Susanne, hochant la tête d'un air de reproche, lui dit: "Je suis peinée de voir combien peu l'esprit du christianisme est encore entré dans ton coeur, Alda, et que tu oses penser à adresser une telle prière à ce Dieu qui a promis de pardonner nos offenses à la seule condition que nous pardonnions celles de nos ennemis. D'ailleurs, Alda, si tu voyais les choses dans leur propre lumière, tu regarderais Lélia comme un objet de pitié bien plus que de haine.

—De pitié! s'écria Alda dans le grand étonnement; comment peut-elle être un objet de pitié, étant au comble des richesses et de la grandeur, environnée de splendeurs et de luxe, servie par des esclaves de toutes les nations qui sont sous le soleil, et sur lesquelles elle exerce l'autorité la plus absolue?

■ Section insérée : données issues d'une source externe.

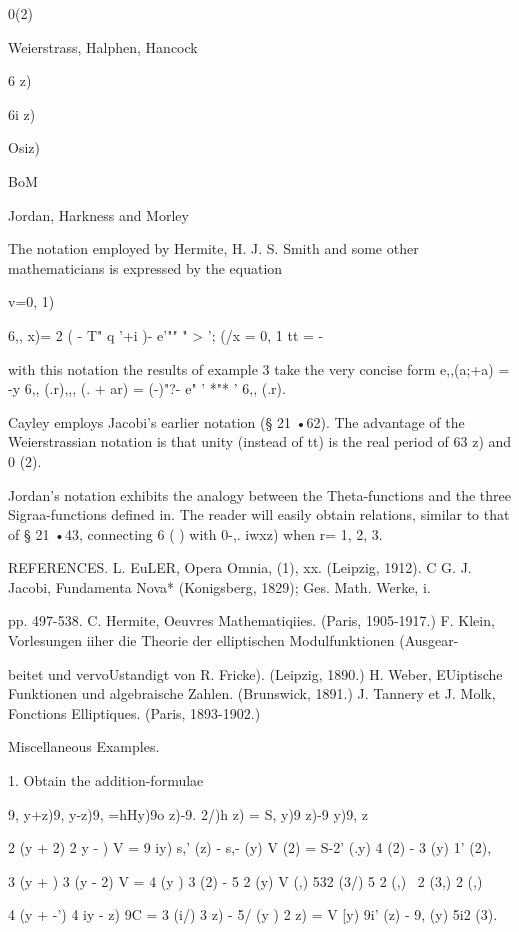  0(2)

Weierstrass, Halphen, Hancock

6 z)

6i z)

Osiz)

BoM

Jordan, Harkness and Morley

The notation employed by Hermite, H. J. S. Smith and some other
mathematicians is expressed by the equation

v=0, 1)

6,, x)= 2 ( - T" q '+i )- e'"" " > '; (/x = 0, 1 tt = -

with this notation the results of example 3 take the very
concise form e,,(a;+a) = -y 6,, (.r),,, (. + ar) = (-)"?- e" '
*"* ' 6,, (.r).

Cayley employs Jacobi's earlier notation (§ 21 •62). The advantage of
the Weierstrassian notation is that unity (instead of tt) is the real
period of 63 z) and 0 (2).

Jordan's notation exhibits the analogy between the Theta-functions and
the three Sigraa-functions defined in. The reader will easily
obtain relations, similar to that of § 21 •43, connecting 6 ( ) with
0-,. iwxz) when r= 1, 2, 3.

REFERENCES. L. EuLER, Opera Omnia, (1), xx. (Leipzig, 1912). C G. J.
Jacobi, Fundamenta Nova* (Konigsberg, 1829); Ges. Math. Werke, i.

pp. 497-538. C. Hermite, Oeuvres Mathematiqiies. (Paris, 1905-1917.)
F. Klein, Vorlesungen iiher die Theorie der elliptischen
Modulfunktionen (Ausgear-

beitet und vervoUstandigt von R. Fricke). (Leipzig, 1890.) H. Weber,
EUiptische Funktionen und algebraische Zahlen. (Brunswick, 1891.) J.
Tannery et J. Molk, Fonctions Elliptiques. (Paris, 1893-1902.)

Miscellaneous Examples.

1. Obtain the addition-formulae

9, y+z)9, y-z)9, =hHy)9o z)-9. 2/)h z) = S, y)9 z)-9 y)9, z\

 2 (y + 2) 2 y - ) V = 9 iy) s,' (z) - s,- (y) V (2) = S-2' (.y) 4 (2)
- 3 (y) 1' (2),

 3 (y + ) 3 (y - 2) V = 4 (y ) 3 (2) - 5 2 (y) V (,) 532 (3/) 5 2 (,)
\ 2 (3,) 2 (,)

 4 (y + -') 4 iy - z) 9C = 3 (i/) 3 z) - 5/ (y ) 2 z) = V [y) 9i' (z)
- 9, (y) 5i2 (3).

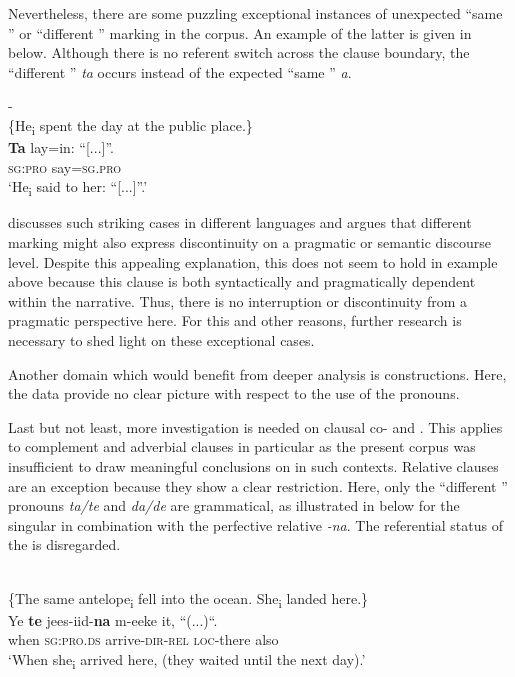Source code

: \documentclass[output=paper
,newtxmath
,modfonts
,nonflat]{langsci/langscibook}
\begin{document}
Nevertheless, there are some puzzling exceptional instances of unexpected “same ” or “different ” marking in the corpus. An example of the latter is given in  below. Although there is no referent switch across the clause boundary, the “different ”  \textit{ta} occurs instead of the expected “same ”  \textit{a}.

\ea\label{ex:apel:23}
{- \citep[284]{Faye1979}}\\
{\-\hspace{0cm}\{He\textsubscript{i} spent the day at the public place.\}}\\
\gll   \textbf{Ta} lay=in: “[...]”. \\
     \textsc{sg:pro} say\textsc{=sg.pro} \\
\glt ‘He\textsubscript{i} said to her: “[...]”.’
\z

\citet[98-114]{Stirling1993} discusses such striking cases in different languages and argues that different  marking might also express discontinuity on a pragmatic or semantic discourse level. Despite this appealing explanation, this does not seem to hold in example  above because this clause is both syntactically and pragmatically dependent within the narrative. Thus, there is no interruption or discontinuity from a pragmatic perspective here. For this and other reasons, further research is necessary to shed light on these exceptional cases.

Another domain which would benefit from deeper analysis is  constructions. Here, the data provide no clear picture with respect to the use of the  pronouns.

Last but not least, more investigation is needed on clausal co- and . This applies to complement and adverbial clauses in particular as the present corpus was insufficient to draw meaningful conclusions on  in such contexts. Relative clauses are an exception because they show a clear restriction. Here, only the “different ” pronouns \textit{ta/te} and \textit{da/de} are grammatical, as illustrated in  below for the singular in combination with the perfective relative \textit{-na}. The referential status of the  is disregarded.

\ea\label{ex:apel:24}
{  \citep[350]{Renaudier2012}}\\
{\-\hspace{0cm}\{The same antelope\textsubscript{i} fell into the ocean. She\textsubscript{i} landed here.\}} \\
\gll   Ye \textbf{te} jees-iid-\textbf{na} m-eeke it, “(...)“.\\
     when \textsc{sg:pro.ds} arrive\textsc{-dir-rel} \textsc{loc-}there also \\
\glt ‘When she\textsubscript{i} arrived here, (they waited until the next day).’
\z
\end{document}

—Penses-tu, Alda, qu'elle en soit plus heureuse, pour posséder ces biens et ce pouvoir dont elle abuse tant, et qui sont ainsi pour elle une occasion de chute? Elle dit: Je suis riche et n'ai besoin de rien; et elle ne sait pas qu'elle est misérable, pauvre, aveugle et nue, et bien plus véritablement digne de pitié que la plus persécutée de ses esclaves à qui les voies de la paix ont été révélées.

—Elle mérite d'être malheureuse, reprit Alda, on ne doit pas la plaindre; je souhaite qu'elle soit misérable!

—Elle pourrait difficilement l'être plus qu'elle ne l'est, dit Susanne; car elle porte avec elle son propre châtiment dans ce caractère déraisonnable et violent, qui est un plus grand fléau pour elle-même que pour ceux sur lesquels elle exerce sa tyrannie. Elle ne fait pas une seule action injuste ou mauvaise qui ne retombe sur sa tête; car il y a dans le crime un dard plus aigu que celui du scorpion. Mais, Alda, je te le dis encore, tes sentiments vindicatifs ne sont pas moins coupables aux yeux de Dieu que la cruelle oppression dont Lélia t'a rendue victime; et peut-être le sont-ils plus encore, parce que la lumière de l'Evangile ne lui a jamais été révélée.